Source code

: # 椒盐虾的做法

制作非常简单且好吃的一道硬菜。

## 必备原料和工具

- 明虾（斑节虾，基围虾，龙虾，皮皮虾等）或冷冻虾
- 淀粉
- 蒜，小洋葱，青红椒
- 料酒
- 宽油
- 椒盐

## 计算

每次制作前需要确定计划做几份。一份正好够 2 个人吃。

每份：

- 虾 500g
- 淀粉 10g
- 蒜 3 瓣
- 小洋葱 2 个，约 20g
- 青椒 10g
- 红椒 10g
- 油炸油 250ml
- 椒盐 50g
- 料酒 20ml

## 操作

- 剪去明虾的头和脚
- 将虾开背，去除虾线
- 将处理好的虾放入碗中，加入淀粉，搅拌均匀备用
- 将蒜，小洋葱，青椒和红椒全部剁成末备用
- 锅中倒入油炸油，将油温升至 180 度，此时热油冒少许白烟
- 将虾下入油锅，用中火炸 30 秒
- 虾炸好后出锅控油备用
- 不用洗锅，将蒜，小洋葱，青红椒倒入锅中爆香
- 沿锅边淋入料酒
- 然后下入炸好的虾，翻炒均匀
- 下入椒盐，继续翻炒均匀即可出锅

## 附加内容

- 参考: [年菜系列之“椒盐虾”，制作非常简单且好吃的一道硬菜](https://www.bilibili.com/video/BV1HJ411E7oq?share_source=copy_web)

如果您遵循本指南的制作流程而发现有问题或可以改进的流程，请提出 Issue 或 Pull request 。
########
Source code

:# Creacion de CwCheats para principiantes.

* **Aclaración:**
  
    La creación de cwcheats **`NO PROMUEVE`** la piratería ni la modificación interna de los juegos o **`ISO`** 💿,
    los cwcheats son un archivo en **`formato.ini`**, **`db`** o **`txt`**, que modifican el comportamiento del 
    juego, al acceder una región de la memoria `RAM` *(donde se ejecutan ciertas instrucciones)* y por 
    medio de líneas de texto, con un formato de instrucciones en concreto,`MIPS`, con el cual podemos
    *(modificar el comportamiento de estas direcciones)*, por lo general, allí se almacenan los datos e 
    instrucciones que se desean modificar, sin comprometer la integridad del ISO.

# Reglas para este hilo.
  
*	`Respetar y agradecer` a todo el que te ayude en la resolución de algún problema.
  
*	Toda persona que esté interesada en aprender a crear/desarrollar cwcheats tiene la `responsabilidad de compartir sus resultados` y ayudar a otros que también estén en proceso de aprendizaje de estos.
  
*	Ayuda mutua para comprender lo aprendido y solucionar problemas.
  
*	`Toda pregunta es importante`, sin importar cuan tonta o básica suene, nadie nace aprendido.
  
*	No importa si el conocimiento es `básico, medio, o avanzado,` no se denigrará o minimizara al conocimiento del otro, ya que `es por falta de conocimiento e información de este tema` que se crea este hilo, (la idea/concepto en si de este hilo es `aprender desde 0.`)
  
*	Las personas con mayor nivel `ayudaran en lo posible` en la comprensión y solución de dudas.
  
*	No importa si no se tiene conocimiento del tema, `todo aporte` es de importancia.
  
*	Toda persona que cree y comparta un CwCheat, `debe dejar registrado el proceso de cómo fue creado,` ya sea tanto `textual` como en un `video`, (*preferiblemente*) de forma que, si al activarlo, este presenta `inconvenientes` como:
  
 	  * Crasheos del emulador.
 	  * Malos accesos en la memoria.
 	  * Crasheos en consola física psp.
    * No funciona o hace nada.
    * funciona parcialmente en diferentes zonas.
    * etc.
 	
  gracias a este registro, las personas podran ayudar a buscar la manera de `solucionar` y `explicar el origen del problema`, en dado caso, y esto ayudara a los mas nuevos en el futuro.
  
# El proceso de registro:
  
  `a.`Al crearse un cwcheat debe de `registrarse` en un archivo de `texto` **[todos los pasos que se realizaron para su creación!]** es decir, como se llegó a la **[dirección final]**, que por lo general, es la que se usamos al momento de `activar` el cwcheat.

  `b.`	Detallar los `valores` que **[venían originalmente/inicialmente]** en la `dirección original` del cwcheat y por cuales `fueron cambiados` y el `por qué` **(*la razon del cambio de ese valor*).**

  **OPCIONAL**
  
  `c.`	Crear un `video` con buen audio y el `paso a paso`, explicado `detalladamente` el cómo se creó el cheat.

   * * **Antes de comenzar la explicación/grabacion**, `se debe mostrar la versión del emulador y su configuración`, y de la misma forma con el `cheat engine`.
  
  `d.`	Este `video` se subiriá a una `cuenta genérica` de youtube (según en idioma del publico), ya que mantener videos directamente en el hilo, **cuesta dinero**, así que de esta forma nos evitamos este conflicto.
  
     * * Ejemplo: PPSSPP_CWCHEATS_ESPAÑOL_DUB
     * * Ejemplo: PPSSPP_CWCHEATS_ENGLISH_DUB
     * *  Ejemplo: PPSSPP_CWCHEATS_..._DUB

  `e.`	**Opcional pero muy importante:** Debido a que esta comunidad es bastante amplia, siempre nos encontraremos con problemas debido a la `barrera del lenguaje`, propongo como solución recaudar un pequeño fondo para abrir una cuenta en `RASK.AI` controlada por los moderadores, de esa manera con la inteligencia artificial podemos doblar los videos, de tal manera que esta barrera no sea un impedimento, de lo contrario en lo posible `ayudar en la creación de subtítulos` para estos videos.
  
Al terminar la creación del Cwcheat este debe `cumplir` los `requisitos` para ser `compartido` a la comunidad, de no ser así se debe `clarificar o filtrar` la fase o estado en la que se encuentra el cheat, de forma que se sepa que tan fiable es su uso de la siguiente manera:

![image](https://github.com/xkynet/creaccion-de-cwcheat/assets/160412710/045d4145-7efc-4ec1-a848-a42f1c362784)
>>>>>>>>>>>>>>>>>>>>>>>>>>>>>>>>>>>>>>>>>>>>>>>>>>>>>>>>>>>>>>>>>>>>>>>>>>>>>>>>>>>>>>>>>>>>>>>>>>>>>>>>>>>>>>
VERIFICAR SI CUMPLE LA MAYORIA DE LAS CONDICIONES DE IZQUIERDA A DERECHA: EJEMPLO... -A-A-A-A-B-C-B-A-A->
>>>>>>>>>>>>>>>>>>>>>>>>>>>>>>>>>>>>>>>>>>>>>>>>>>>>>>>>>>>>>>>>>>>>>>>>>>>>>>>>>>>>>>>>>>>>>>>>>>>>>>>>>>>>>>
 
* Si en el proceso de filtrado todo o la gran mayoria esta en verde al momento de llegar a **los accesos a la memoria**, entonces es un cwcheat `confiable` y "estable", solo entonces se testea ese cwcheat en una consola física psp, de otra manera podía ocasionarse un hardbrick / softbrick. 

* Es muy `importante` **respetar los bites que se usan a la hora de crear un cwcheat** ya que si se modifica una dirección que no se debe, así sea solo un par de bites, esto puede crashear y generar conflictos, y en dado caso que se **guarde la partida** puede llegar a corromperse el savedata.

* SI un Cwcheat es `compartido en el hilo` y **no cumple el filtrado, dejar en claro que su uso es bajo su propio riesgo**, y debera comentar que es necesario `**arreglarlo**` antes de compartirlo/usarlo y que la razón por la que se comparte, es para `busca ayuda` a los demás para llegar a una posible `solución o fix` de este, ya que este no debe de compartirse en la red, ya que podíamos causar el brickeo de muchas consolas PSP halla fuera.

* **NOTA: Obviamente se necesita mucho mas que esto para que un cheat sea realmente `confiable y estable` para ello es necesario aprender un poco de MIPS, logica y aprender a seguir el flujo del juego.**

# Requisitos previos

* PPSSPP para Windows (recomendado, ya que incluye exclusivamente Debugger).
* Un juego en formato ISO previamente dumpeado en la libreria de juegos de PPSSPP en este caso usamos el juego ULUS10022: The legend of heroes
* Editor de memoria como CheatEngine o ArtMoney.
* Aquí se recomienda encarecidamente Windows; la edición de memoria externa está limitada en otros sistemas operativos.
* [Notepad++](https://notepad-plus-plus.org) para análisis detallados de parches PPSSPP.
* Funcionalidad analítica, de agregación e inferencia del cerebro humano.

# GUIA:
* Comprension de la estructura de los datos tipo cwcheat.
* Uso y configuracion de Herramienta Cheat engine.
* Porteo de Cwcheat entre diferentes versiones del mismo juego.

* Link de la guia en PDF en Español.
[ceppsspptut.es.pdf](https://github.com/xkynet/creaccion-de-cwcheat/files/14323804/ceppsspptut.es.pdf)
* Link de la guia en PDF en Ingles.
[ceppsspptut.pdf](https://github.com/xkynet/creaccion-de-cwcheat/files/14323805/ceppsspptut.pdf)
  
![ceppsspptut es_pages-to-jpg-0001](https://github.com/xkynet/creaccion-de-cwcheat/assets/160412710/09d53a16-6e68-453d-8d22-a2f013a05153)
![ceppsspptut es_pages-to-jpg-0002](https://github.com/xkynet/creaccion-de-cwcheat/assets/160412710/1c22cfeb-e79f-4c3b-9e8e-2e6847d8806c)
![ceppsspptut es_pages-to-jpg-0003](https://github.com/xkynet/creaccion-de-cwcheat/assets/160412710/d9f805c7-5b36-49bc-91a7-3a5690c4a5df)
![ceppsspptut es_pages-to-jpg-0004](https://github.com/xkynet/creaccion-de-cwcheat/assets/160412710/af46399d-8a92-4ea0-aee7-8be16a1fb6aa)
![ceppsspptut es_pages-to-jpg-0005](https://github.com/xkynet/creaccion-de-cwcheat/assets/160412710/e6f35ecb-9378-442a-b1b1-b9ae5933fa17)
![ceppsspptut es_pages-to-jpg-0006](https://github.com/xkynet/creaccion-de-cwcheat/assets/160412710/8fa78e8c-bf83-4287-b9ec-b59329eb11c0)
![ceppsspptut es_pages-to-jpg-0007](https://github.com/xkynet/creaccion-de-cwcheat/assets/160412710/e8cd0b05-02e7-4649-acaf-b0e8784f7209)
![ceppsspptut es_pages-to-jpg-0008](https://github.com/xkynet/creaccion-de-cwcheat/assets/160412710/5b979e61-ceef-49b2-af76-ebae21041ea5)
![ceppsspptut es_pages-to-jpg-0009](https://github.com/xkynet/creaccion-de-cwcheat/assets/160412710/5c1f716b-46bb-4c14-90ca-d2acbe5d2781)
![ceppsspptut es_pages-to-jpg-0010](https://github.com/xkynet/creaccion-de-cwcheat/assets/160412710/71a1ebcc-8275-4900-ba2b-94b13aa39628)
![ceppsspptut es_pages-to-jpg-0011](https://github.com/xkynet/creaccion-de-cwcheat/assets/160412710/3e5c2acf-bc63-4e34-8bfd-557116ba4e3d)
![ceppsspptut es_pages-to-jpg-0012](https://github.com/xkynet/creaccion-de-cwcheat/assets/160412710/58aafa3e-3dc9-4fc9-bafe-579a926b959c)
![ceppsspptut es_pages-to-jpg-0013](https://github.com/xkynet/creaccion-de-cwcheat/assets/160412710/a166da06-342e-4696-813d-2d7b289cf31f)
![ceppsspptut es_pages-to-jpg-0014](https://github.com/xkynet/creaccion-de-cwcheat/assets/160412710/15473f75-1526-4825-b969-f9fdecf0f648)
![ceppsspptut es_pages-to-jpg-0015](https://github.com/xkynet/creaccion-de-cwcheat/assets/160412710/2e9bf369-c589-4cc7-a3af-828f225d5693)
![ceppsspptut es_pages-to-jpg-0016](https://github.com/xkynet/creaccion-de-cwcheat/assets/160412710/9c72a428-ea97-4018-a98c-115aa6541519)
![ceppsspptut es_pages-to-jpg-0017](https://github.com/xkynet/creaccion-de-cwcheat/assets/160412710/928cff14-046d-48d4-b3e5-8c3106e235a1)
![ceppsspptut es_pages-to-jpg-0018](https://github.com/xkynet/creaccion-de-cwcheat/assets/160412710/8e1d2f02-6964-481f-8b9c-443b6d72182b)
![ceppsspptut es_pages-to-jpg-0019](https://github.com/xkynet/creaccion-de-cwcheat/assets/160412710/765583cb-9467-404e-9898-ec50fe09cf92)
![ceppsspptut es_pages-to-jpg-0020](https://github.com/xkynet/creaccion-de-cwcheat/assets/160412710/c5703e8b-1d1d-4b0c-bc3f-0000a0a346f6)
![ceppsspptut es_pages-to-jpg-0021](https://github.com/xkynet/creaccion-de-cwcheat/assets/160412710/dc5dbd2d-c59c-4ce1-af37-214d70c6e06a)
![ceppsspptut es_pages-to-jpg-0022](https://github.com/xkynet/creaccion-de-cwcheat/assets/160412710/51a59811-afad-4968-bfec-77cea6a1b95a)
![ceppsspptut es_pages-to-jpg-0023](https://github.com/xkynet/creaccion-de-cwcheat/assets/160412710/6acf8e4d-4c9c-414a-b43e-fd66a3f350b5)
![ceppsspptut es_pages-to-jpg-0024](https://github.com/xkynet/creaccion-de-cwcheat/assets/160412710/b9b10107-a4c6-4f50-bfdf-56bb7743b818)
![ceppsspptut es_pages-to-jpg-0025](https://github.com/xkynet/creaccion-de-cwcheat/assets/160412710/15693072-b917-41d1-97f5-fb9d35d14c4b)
########
The answer is a number alone: how many lines of the data contain the string "Toda"?

3